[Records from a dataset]
=== Section Start ===

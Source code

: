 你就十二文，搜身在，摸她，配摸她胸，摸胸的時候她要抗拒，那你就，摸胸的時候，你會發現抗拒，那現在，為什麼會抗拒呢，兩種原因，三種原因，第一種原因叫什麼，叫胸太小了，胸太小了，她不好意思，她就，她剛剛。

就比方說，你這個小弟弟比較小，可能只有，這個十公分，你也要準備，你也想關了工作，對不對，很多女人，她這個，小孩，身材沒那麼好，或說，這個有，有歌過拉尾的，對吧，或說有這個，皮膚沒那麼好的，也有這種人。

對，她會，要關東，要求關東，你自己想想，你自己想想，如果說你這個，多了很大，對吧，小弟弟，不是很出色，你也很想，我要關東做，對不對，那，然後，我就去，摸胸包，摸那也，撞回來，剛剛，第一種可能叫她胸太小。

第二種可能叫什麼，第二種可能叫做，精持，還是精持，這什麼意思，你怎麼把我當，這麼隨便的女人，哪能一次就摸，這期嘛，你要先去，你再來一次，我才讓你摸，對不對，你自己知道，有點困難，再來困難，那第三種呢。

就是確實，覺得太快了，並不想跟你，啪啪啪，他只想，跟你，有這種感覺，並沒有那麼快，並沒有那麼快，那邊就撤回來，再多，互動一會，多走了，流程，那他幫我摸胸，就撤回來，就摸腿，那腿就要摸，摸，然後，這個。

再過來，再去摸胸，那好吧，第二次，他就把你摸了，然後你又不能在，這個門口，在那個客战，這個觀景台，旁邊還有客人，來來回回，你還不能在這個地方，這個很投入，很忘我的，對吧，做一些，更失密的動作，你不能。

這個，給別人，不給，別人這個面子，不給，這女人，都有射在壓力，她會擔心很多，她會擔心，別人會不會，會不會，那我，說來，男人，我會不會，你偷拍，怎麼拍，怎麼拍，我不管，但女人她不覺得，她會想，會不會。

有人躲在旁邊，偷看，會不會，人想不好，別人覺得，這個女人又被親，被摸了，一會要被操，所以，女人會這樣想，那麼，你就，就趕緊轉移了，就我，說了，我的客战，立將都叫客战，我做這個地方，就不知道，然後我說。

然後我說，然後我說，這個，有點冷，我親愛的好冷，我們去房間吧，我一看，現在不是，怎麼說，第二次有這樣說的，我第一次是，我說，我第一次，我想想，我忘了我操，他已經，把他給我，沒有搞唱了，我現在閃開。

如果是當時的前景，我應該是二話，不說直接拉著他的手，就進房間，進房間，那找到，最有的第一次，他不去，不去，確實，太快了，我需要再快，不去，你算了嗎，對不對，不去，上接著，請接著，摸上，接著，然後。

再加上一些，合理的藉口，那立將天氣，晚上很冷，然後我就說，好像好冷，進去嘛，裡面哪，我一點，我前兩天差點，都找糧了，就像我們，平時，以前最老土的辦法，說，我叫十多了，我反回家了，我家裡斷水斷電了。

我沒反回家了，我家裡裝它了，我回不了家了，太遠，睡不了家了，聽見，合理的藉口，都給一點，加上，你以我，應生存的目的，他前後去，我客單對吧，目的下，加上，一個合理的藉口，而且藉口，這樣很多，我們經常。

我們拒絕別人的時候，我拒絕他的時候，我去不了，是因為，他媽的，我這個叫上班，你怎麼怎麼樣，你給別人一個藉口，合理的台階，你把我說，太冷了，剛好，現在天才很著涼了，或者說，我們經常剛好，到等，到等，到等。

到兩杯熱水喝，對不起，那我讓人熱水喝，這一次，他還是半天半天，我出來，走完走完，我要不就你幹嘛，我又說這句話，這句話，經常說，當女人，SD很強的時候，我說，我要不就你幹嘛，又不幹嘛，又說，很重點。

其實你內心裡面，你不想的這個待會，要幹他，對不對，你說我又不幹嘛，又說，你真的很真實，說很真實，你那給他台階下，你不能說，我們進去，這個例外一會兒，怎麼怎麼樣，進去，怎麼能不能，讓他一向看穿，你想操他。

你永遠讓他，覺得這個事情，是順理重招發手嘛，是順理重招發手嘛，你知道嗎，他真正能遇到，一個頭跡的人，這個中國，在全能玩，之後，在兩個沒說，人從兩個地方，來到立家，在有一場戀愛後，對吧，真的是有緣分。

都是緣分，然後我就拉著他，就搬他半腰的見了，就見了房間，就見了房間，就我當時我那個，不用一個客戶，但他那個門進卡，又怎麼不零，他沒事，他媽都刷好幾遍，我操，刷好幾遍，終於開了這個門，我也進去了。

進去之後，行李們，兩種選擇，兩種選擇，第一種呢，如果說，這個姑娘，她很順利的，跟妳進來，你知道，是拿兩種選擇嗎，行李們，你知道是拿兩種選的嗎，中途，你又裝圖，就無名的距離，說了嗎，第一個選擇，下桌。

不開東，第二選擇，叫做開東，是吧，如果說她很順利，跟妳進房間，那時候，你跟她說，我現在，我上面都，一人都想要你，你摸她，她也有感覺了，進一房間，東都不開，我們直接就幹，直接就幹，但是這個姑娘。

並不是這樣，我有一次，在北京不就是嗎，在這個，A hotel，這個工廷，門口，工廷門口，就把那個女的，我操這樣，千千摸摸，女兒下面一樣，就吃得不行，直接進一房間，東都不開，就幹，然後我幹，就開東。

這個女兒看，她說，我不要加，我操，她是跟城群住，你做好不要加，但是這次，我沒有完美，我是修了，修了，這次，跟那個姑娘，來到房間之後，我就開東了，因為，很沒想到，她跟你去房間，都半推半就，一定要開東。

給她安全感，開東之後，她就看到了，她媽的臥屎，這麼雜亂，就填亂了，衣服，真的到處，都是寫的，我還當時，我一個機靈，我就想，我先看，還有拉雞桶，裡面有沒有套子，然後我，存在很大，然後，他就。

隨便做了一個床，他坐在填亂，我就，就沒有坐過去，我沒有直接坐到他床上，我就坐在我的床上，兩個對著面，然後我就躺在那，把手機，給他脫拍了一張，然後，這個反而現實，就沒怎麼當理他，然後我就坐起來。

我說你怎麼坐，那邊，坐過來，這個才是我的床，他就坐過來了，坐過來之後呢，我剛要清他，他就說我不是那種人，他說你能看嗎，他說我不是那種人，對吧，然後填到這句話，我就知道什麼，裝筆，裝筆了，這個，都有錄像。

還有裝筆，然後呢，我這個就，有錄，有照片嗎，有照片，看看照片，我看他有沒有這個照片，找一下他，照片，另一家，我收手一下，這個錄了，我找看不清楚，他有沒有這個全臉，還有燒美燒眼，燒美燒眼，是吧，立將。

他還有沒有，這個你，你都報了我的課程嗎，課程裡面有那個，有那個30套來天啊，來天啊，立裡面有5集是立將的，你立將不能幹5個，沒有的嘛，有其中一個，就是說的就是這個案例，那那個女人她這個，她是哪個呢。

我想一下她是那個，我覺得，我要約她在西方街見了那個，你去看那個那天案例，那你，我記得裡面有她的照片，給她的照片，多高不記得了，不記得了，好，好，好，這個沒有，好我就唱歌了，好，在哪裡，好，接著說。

=== Section End ===
=== Section Start ===

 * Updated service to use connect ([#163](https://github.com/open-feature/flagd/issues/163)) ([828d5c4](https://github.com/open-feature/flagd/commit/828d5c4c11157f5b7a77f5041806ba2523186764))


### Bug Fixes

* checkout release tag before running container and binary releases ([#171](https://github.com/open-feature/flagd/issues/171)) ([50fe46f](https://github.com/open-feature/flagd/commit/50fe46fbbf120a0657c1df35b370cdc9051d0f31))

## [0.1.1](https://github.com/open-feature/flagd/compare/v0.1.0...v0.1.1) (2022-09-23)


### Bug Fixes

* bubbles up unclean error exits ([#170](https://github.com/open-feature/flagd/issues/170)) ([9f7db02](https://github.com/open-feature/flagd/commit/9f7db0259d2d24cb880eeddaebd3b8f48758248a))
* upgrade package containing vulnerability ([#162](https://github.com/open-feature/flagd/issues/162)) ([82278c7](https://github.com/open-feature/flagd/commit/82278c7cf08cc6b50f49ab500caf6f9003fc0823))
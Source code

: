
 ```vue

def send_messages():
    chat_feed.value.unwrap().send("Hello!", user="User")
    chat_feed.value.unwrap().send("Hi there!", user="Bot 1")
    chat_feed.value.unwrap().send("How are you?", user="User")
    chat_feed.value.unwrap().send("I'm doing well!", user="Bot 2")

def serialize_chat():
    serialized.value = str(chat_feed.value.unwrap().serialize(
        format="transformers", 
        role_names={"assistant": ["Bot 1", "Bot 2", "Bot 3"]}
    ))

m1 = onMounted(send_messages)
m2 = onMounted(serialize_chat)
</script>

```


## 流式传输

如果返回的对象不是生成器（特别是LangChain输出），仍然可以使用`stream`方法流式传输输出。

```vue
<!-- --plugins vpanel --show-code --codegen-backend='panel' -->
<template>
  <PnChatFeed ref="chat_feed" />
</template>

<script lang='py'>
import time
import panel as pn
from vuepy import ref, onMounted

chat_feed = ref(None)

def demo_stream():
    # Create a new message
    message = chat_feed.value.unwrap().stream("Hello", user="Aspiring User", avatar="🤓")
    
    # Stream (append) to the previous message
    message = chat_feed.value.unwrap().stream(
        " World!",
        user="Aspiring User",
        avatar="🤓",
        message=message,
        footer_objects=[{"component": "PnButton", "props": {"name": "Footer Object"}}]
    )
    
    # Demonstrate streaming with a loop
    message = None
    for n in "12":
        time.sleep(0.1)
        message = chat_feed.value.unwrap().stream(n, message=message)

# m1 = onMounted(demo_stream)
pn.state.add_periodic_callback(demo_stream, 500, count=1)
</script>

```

=== Section End ===

* [What this task involves] Read through the lines above and collect those that contain the string "Aspiring".

* [Response below]
    message = chat_feed.value.unwrap().stream("Hello", user="Aspiring User", avatar="🤓")
        user="Aspiring User",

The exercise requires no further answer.